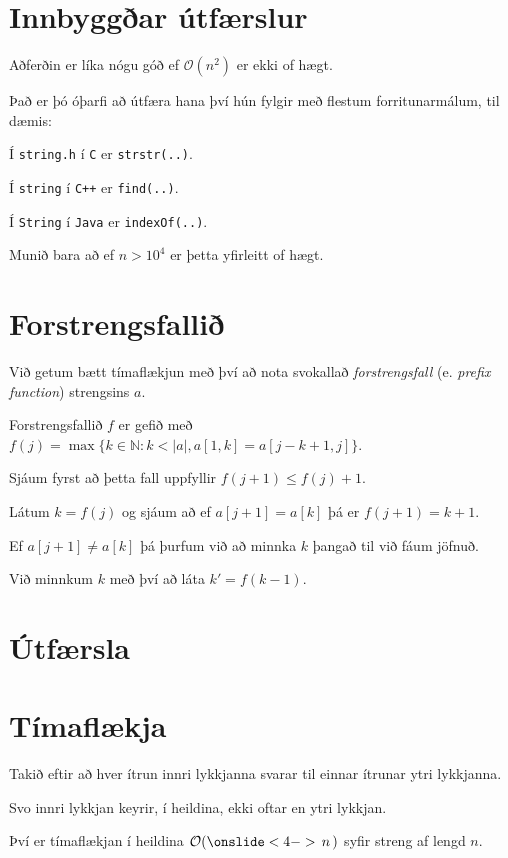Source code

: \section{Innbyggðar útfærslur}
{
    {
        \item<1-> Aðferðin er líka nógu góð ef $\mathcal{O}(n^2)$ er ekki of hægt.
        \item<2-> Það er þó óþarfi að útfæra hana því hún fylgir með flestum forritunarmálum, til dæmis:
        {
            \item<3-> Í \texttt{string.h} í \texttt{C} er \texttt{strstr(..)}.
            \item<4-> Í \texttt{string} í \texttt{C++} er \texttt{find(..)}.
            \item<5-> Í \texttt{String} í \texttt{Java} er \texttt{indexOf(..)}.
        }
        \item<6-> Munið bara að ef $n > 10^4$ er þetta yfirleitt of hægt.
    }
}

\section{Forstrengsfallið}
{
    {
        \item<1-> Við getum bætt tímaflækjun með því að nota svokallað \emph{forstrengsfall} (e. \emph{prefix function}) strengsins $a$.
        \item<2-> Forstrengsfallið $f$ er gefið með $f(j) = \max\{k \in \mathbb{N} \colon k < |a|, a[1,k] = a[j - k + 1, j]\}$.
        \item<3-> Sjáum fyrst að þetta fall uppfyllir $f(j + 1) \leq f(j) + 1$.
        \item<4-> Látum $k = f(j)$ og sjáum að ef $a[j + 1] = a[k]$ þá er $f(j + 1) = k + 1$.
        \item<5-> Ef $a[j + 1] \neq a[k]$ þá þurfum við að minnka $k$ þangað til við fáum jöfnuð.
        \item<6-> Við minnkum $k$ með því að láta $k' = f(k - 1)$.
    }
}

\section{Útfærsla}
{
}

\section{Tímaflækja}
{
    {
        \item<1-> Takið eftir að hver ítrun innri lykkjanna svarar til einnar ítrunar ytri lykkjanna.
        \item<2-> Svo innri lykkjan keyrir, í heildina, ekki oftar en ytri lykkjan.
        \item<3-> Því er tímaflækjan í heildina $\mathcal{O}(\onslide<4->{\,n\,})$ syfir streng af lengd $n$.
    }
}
---
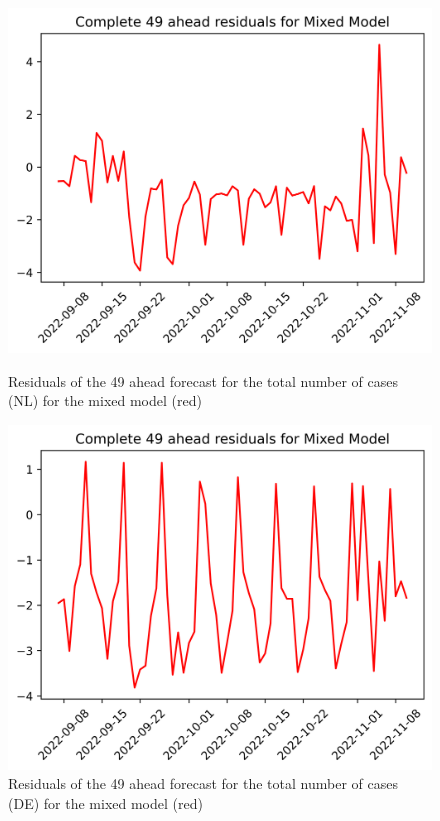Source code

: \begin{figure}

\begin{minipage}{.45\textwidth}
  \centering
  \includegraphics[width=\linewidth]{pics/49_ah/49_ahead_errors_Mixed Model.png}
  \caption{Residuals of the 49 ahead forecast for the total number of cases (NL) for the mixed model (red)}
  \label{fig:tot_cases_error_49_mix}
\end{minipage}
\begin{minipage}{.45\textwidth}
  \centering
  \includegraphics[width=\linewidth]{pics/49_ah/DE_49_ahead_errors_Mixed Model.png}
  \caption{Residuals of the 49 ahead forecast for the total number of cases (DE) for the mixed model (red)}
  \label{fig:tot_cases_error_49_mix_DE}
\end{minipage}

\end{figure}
==
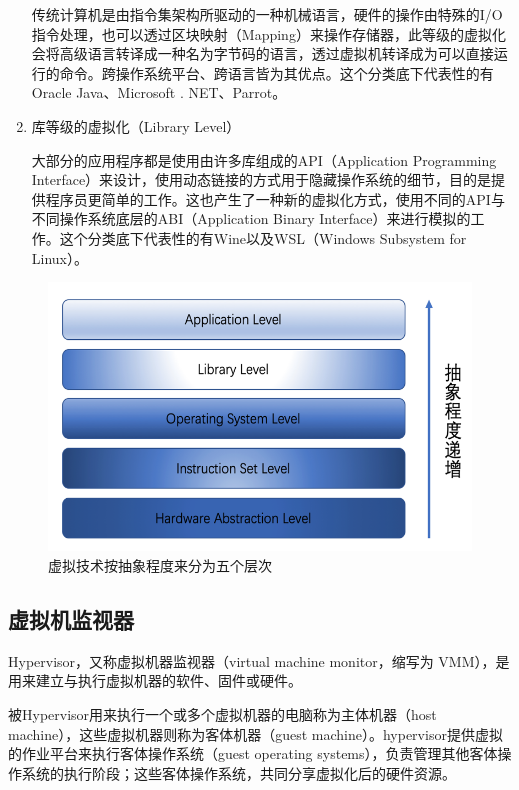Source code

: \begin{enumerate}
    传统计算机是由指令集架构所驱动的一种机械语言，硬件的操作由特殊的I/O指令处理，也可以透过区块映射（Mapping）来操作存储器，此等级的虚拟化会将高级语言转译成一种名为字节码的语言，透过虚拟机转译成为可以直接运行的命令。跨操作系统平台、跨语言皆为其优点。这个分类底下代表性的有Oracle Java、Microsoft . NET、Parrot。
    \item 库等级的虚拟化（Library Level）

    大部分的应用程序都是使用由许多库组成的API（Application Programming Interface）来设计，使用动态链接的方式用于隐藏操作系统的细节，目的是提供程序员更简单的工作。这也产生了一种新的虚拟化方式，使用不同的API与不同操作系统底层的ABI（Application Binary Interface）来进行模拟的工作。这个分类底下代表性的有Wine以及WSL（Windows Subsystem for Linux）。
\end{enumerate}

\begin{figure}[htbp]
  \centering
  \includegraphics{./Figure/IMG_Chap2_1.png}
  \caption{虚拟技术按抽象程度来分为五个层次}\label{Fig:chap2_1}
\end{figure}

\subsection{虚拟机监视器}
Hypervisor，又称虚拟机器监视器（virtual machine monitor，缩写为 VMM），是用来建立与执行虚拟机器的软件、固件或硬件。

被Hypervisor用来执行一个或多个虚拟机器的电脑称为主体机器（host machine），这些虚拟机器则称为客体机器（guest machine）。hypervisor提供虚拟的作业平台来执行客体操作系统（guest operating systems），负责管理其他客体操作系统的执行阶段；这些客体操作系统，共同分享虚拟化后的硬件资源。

Work instructions:
Search the data above for the word "includegraphics", then gather each line in which it appears.

Reply:
  \includegraphics[width=\linewidth]{pics/49_ah/49_ahead_errors_Mixed Model.png}
  \includegraphics[width=\linewidth]{pics/49_ah/DE_49_ahead_errors_Mixed Model.png}
  \includegraphics{./Figure/IMG_Chap2_1.png}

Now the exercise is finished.